Records drawn from a dataset:

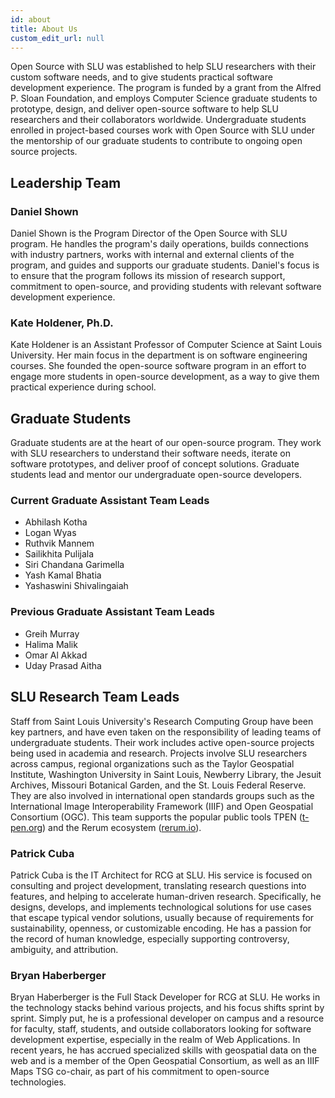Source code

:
 ```yaml
---
id: about
title: About Us
custom_edit_url: null
---
```


Open Source with SLU was established to help SLU researchers with their custom software needs, and to give students practical software development experience. The program is funded by a grant from the Alfred P. Sloan Foundation, and employs Computer Science graduate students to prototype, design, and deliver open-source software to help SLU researchers and their collaborators worldwide. Undergraduate students enrolled in project-based courses work with Open Source with SLU under the mentorship of our graduate students to contribute to ongoing open source projects.

## Leadership Team

### Daniel Shown

Daniel Shown is the Program Director of the Open Source with SLU program. He handles the program's daily operations, builds connections with industry partners, works with internal and external clients of the program, and guides and supports our graduate students. Daniel's focus is to ensure that the program follows its mission of research support, commitment to open-source, and providing students with relevant software development experience.

### Kate Holdener, Ph.D.

Kate Holdener is an Assistant Professor of Computer Science at Saint Louis University. Her main focus in the department is on software engineering courses. She founded the open-source software program in an effort to engage more students in open-source development, as a way to give them practical experience during school.

## Graduate Students

Graduate students are at the heart of our open-sour​ce program. They work with SLU researchers to understand their software needs, iterate on software prototypes, and deliver proof of concept solutions. Graduate students lead and mentor our undergraduate open-source developers.

### Current Graduate Assistant Team Leads

- Abhilash Kotha
- Logan Wyas
- Ruthvik Mannem
- Sailikhita Pulijala
- Siri Chandana Garimella
- Yash Kamal Bhatia
- Yashaswini Shivalingaiah

### Previous Graduate Assistant Team Leads

- Greih Murray
- Halima Malik
- Omar Al Akkad
- Uday Prasad Aitha

## SLU Research Team Leads

Staff from Saint Louis University's Research Computing Group have been key partners, and have even taken on the responsibility of leading teams of undergraduate students. Their work includes active open-source projects being used in academia and research. Projects involve SLU researchers across campus, regional organizations such as the Taylor Geospatial Institute, Washington University in Saint Louis, Newberry Library, the Jesuit Archives, Missouri Botanical Garden, and the St. Louis Federal Reserve. They are also involved in international open standards groups such as the International Image Interoperability Framework (IIIF) and Open Geospatial Consortium (OGC). This team supports the popular public tools TPEN ([t-pen.org](https://t-pen.org)) and the Rerum ecosystem ([rerum.io](https://rerum.io)).

### Patrick Cuba

Patrick Cuba is the IT Architect for RCG at SLU. His service is focused on consulting and project development, translating research questions into features, and helping to accelerate human-driven research. Specifically, he designs, develops, and implements technological solutions for use cases that escape typical vendor solutions, usually because of requirements for sustainability, openness, or customizable encoding. He has a passion for the record of human knowledge, especially supporting controversy, ambiguity, and attribution.

### Bryan Haberberger

Bryan Haberberger is the Full Stack Developer for RCG at SLU. He works in the technology stacks behind various projects, and his focus shifts sprint by sprint. Simply put, he is a professional developer on campus and a resource for faculty, staff, students, and outside collaborators looking for software development expertise, especially in the realm of Web Applications. In recent years, he has accrued specialized skills with geospatial data on the web and is a member of the Open Geospatial Consortium, as well as an IIIF Maps TSG co-chair, as part of his commitment to open-source technologies.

__Assignment__.
Count the lines in the records above that contain the word "Kate", and reply with that number alone.

__Solution for this task__.
2